I just spent a couple of eventful days in Eindhoven, NL. Endless thankyouverymuch to my lucky star (in this case the MU art space) who brought me there as the Van Abbemuseum had just opened a fascinating and very timely exhibition dedicated to contemporary art and culture of the central and southern states of America. I’ll come back with more details on Heartland but here’s the appetizer:
Minoru Yamasaki, the architect of the WTC twin towers, authored another set of buildings that would end in gravel and dust in front of TV cameras, this time in St Louis, Missouri.
Designed in 1951, when the city was still segregated, the Pruitt-Igoe was a complex of 2,870 apartments. Originally, the city planned two partitions for the housing project: Pruitt for black residents, and Igoe for whites. But as segregation was ruled unconstitutional in the 1954, the project was opened as racially integrated that same year. Within two years, most white residents had found the means to relocate elsewhere.

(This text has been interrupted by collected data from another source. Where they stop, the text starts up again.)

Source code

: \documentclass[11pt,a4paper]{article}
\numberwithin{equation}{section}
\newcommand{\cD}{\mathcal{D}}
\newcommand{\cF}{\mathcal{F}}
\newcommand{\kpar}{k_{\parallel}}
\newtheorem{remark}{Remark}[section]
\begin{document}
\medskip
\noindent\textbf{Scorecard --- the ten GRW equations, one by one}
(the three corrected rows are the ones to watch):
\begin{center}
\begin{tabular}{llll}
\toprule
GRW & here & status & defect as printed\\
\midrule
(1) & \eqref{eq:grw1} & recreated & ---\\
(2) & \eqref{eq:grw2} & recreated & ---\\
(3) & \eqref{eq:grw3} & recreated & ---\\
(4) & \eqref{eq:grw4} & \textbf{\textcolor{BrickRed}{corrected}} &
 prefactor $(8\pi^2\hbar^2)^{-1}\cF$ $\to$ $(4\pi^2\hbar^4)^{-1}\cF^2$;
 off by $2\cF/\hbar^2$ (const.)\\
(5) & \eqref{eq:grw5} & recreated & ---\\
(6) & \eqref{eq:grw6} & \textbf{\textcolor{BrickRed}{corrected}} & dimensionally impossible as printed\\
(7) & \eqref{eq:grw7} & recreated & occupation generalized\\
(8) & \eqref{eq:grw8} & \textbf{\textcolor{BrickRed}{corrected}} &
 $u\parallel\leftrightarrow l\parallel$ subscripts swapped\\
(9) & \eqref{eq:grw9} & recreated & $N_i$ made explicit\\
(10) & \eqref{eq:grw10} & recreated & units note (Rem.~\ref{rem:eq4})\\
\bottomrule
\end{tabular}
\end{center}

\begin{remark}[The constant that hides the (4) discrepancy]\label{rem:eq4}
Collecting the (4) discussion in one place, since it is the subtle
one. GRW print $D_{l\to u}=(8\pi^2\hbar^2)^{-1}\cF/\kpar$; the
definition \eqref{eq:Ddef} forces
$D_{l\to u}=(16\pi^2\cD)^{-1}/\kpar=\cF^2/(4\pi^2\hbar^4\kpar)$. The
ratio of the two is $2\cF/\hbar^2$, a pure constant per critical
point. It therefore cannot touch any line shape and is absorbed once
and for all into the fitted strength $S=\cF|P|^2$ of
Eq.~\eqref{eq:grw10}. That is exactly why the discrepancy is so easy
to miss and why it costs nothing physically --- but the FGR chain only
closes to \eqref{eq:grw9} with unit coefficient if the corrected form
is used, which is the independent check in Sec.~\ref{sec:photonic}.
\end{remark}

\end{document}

A building in the Pruitt-Igoe housing development collapses during its widely-televised demolition
Yamasaki’s initial designed incorporated Le Corbusier’s ‘3 essential joys of urbanism; sun, space and greenery’. Severe cuts in the budget forced the architect to compromise its original plan, leading eventually to the deterioration of the gym, playground and landscaping. The complex was vandalized and quickly fell into disrepair and disuse.

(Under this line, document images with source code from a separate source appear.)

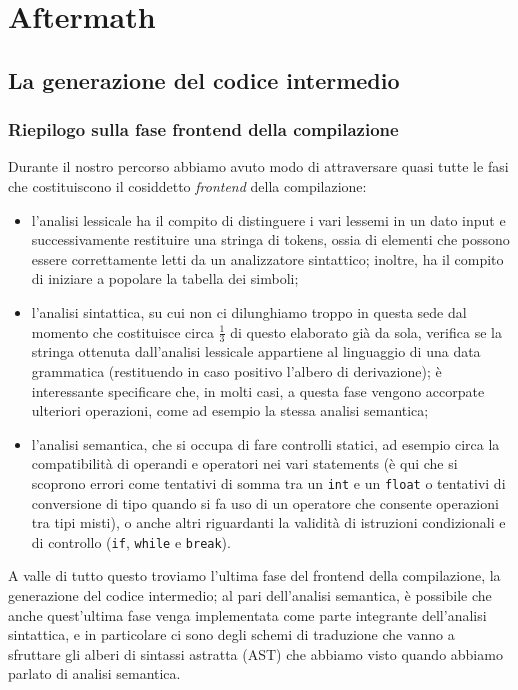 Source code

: \documentclass[class=book, crop=false, oneside, 12pt]{standalone}
\begin{document}
\part{Aftermath}
\chapter{La generazione del codice intermedio}
\section{Riepilogo sulla fase frontend della compilazione}
Durante il nostro percorso abbiamo avuto modo di attraversare quasi tutte le fasi che costituiscono il cosiddetto \emph{frontend} della compilazione:
\begin{itemize}
    \item l'analisi lessicale ha il compito di distinguere i vari lessemi in un dato input e successivamente restituire una stringa di tokens, ossia di elementi che possono essere correttamente letti da un analizzatore sintattico; inoltre, ha il compito di iniziare a popolare la tabella dei simboli;
    \item l'analisi sintattica, su cui non ci dilunghiamo troppo in questa sede dal momento che costituisce circa \(\frac{1}{3}\) di questo elaborato già da sola, verifica se la stringa ottenuta dall'analisi lessicale appartiene al linguaggio di una data grammatica (restituendo in caso positivo l'albero di derivazione); è interessante specificare che, in molti casi, a questa fase vengono accorpate ulteriori operazioni, come ad esempio la stessa analisi semantica;
    \item l'analisi semantica, che si occupa di fare controlli statici, ad esempio circa la compatibilità di operandi e operatori nei vari statements (è qui che si scoprono errori come tentativi di somma tra un \texttt{int} e un \texttt{float} o tentativi di conversione di tipo quando si fa uso di un operatore che consente operazioni tra tipi misti), o anche altri riguardanti la validità di istruzioni condizionali e di controllo (\texttt{if}, \texttt{while} e \texttt{break}).
\end{itemize}
A valle di tutto questo troviamo l'ultima fase del frontend della compilazione, la generazione del codice intermedio; al pari dell'analisi semantica, è possibile che anche quest'ultima fase venga implementata come parte integrante dell'analisi sintattica, e in particolare ci sono degli schemi di traduzione che vanno a sfruttare gli alberi di sintassi astratta (AST) che abbiamo visto quando abbiamo parlato di analisi semantica.
\end{document}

After several unsuccessful attempts to rehabilitate the area the St. Louis Housing Authority began demolition of the complex on March 16, 1972. It was regarded as a failure of architecture as a tool to solve complex social problems.

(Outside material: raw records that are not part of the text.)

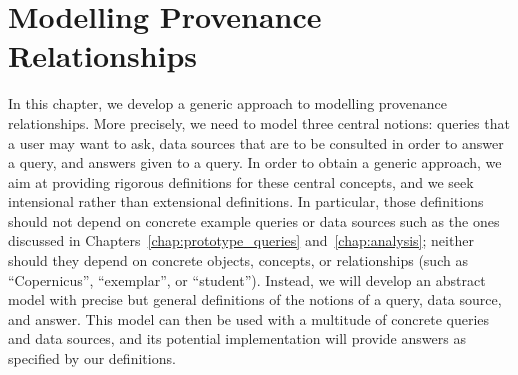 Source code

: \chapter{Modelling Provenance Relationships}
\label{chap:modelling}

  
In this chapter, we develop a generic approach to modelling provenance relationships.
More precisely, we need to model three central notions: queries that a user may want to ask,
data sources that are to be consulted in order to answer a query,
and answers given to a query.
In order to obtain a generic approach, we aim at providing rigorous definitions
for these central concepts, and we seek intensional rather than extensional definitions.
In particular, those definitions should not depend on concrete example queries or data sources
such as the ones discussed in Chapters~\ref{chap:prototype_queries} and~\ref{chap:analysis};
neither should they depend on concrete objects, concepts, or relationships
(such as \enquote{Copernicus}, \enquote{exemplar}, or \enquote{student}).
Instead, we will develop an abstract model with precise but general definitions
of the notions of a query, data source, and answer.
This model can then be used with a multitude of concrete queries and data sources,
and its potential implementation will provide answers as specified by our definitions.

Ironically, the rubble was carted off to serve as landfill for luxury homes being built in the suburbs of Ladue, Missouri, the wealthiest and most expensive neighbourhood in the U.S. at the time.
Michael Rakowitz, Dull Roar, 2005
Reports of the time say that the public attending the demolition let out a dull roar as the buildings fell. Artist Michael Rakowitz, famous for the paraSITE plastic shelters, recreated the Pruitt-Igoe housing project in the form of a big inflatable building. He called it ‘Dull Roar’.
The inflatable structure is right at the center of a circular wooden ramp, and the public can walk up, gather around and watch the building deflating and then resurrecting, again and again. The spectacle evokes those images we all saw on TV a few years ago: on the screens the Twin Towers stood erected than fell, you’d switch channel and here they were again, up then down.
Michael Rakowitz, Dull Roar, 2005
Small drawings hanging around the inflatable evoke the local baseball team’s loss the night of the implosion, the sad death of architect Louis Kahn in a Penn Station bathroom and, once again, the collapse of Yamasaki’s World Trade Center.
The installation, featured in the the Heartland exhibition, is on view at the Van Abbemuseum in Eindhoven until January 25, 2009.